There was a lot of buzz in 2017 when Dropbox signed the biggest office lease in San Francisco's Mission Bay neighborhood, securing 736,000 square feet over 15 years in one of the city's most sought-after neighborhoods.

Global pandemics in 2020 and a downturn in the tech market last year led to a boom in remote work, turning that huge space into a financial albatross with an original minimum commitment of $836 million. The number sat at $569 million as of September.

This year, Dropbox reported in its fourth-quarter earnings statement on Thursday that it recorded a $162.5 million impairment due to adverse changes in the corporate real estate market in the San Francisco Bay area during the period. This was part of its total real estate impairment for the year, which was $175.2 million. Despite the fact that the amount is high, it is still significantly less than the $400 million hit that the company took in late 2020.

San Francisco has been among the slowest to recover from the Covid pandemic due to its heavy reliance on the tech industry, which has generally maintained a hybrid workforce and, in some cases, gone fully remote.

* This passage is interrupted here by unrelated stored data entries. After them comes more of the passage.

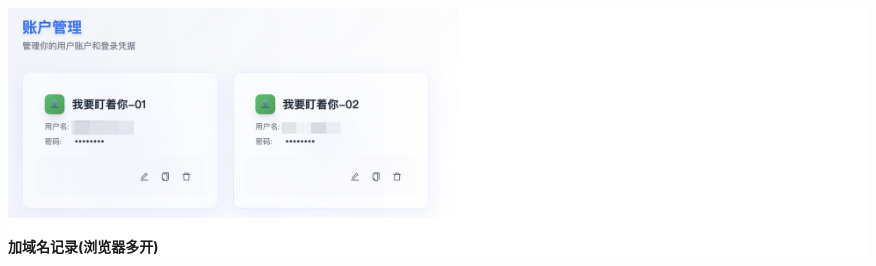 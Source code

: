 <img src="功能介绍图片/盯户助手-账户管理2.png" width="450" alt="账户管理2"/>
</div>

**加域名记录(浏览器多开)**
<div align="center"> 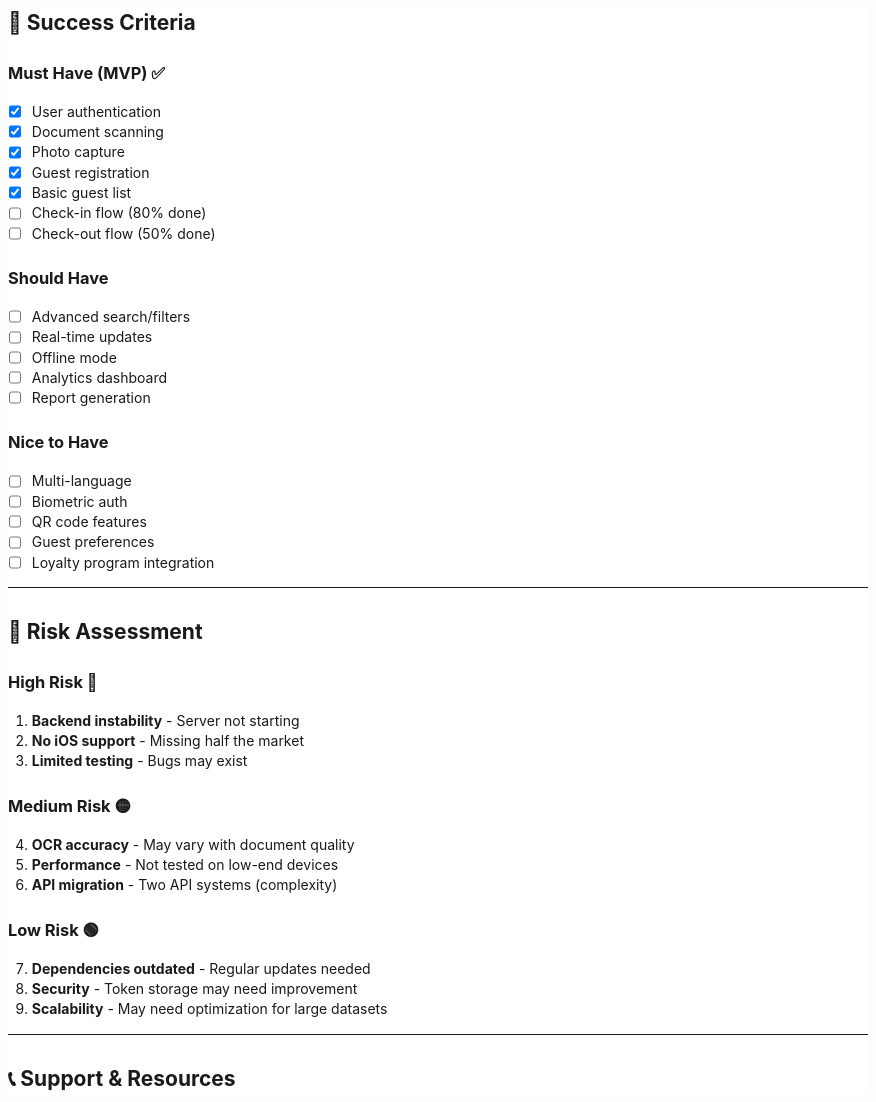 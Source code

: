 
## 🎯 Success Criteria

### Must Have (MVP) ✅
- [x] User authentication
- [x] Document scanning
- [x] Photo capture
- [x] Guest registration
- [x] Basic guest list
- [ ] Check-in flow (80% done)
- [ ] Check-out flow (50% done)

### Should Have
- [ ] Advanced search/filters
- [ ] Real-time updates
- [ ] Offline mode
- [ ] Analytics dashboard
- [ ] Report generation

### Nice to Have
- [ ] Multi-language
- [ ] Biometric auth
- [ ] QR code features
- [ ] Guest preferences
- [ ] Loyalty program integration

---

## 🚦 Risk Assessment

### High Risk 🔴
1. **Backend instability** - Server not starting
2. **No iOS support** - Missing half the market
3. **Limited testing** - Bugs may exist

### Medium Risk 🟡
4. **OCR accuracy** - May vary with document quality
5. **Performance** - Not tested on low-end devices
6. **API migration** - Two API systems (complexity)

### Low Risk 🟢
7. **Dependencies outdated** - Regular updates needed
8. **Security** - Token storage may need improvement
9. **Scalability** - May need optimization for large datasets

---

## 📞 Support & Resources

As part of its “virtual first” strategy, Dropbox announced in a blog post in 2020 that “remote work (outside an office) will become the default experience for individual work and the primary experience for all employees.” As a result, the company had to find tenants to sublease substantial portions of its headquarters, reducing its need for office space.

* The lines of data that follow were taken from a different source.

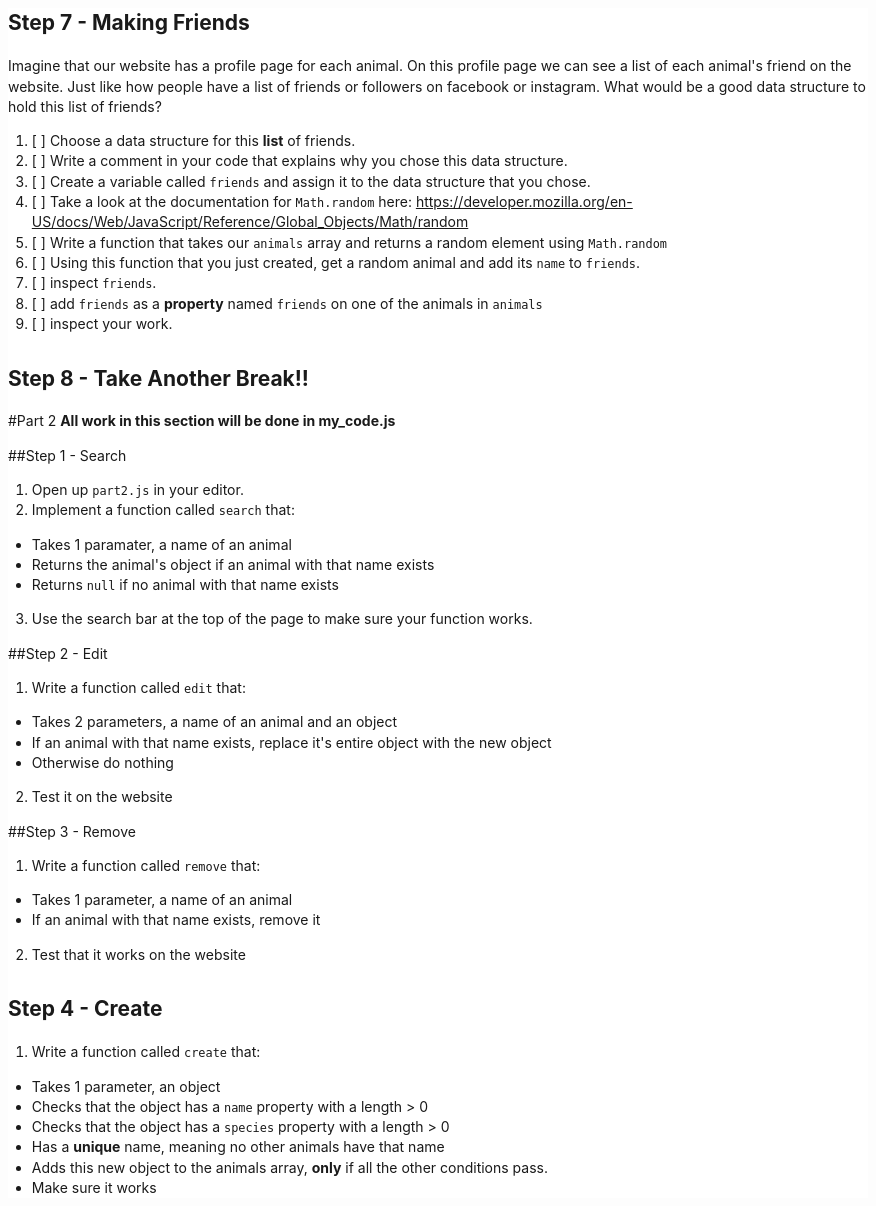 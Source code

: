 
## Step 7 - Making Friends

Imagine that our website has a profile page for each animal. On this profile page we can see a list of each animal's friend on the website. Just like how people have a list of friends or followers on facebook or instagram. What would be a good data structure to hold this list of friends?

 1. [ ] Choose a data structure for this **list** of friends.
 2. [ ] Write a comment in your code that explains why you chose this data structure.
 3. [ ] Create a variable called `friends` and assign it to the data structure that you chose.
 4. [ ] Take a look at the documentation for `Math.random` here: https://developer.mozilla.org/en-US/docs/Web/JavaScript/Reference/Global_Objects/Math/random
 5. [ ] Write a function that takes our `animals` array and returns a random element using `Math.random`
 6. [ ] Using this function that you just created, get a random animal and add its `name` to `friends`.
 7. [ ] inspect `friends`.
 8. [ ] add `friends` as a **property** named `friends` on one of the animals in `animals`
 9. [ ] inspect your work.
 
## Step 8 - Take Another Break!!


#Part 2
**All work in this section will be done in my_code.js**

##Step 1 - Search
 1. Open up `part2.js` in your editor.
 2. Implement a function called `search` that:
   - Takes 1 paramater, a name of an animal
   - Returns the animal's object if an animal with that name exists
   - Returns `null` if no animal with that name exists
 3. Use the search bar at the top of the page to make sure your function works.

##Step 2 - Edit
 1. Write a function called `edit` that:
   - Takes 2 parameters, a name of an animal and an object 
   - If an animal with that name exists, replace it's entire object with the new object
   - Otherwise do nothing
 2. Test it on the website

##Step 3 - Remove
 1. Write a function called `remove` that:
   - Takes 1 parameter, a name of an animal
   - If an animal with that name exists, remove it
 2. Test that it works on the website

## Step 4 - Create
 1. Write a function called `create` that:
   - Takes 1 parameter, an object
   - Checks that the object has a `name` property with a length > 0
   - Checks that the object has a `species` property with a length > 0
   - Has a **unique** name, meaning no other animals have that name
   - Adds this new object to the animals array, **only** if all the other conditions pass.
   - Make sure it works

Dropbox has been able to sublease some of its real estates to biotechnology companies, but there isn't enough demand to fill all of its empty spaces. In a statement on Thursday, Dropbox's finance chief Tim Regan said that the subleasing market has become more challenging than management had anticipated, and the company is no longer assuming it will sublease additional space in San Francisco.

“Our subleasing plans were relatively quick to market, but the market has deteriorated, and many companies are reducing their real estate footprints," said Regan. “The supply of real estate for sublease has certainly increased, which has pushed out our anticipated lease dates.”

San Francisco recorded a 24% vacancy rate in its office sector in the third quarter, the highest since at least 2007, according to figures provided by the city. Among the other companies that have taken real estate impairments in the city are Salesforce, Airbnb, Uber, and Zendesk, among others. In 2021, Yelp will put its San Francisco headquarters on the market for lease.

Dropbox executives expected to sublet its property in the city by mid-2023. Those goals have been pushed back two years, and rates are expected to be lower.

"We have certainly been active in finding sublease opportunities with our landlord," Regan said. “Given what we're facing right now, this is our revised assumption at this time.”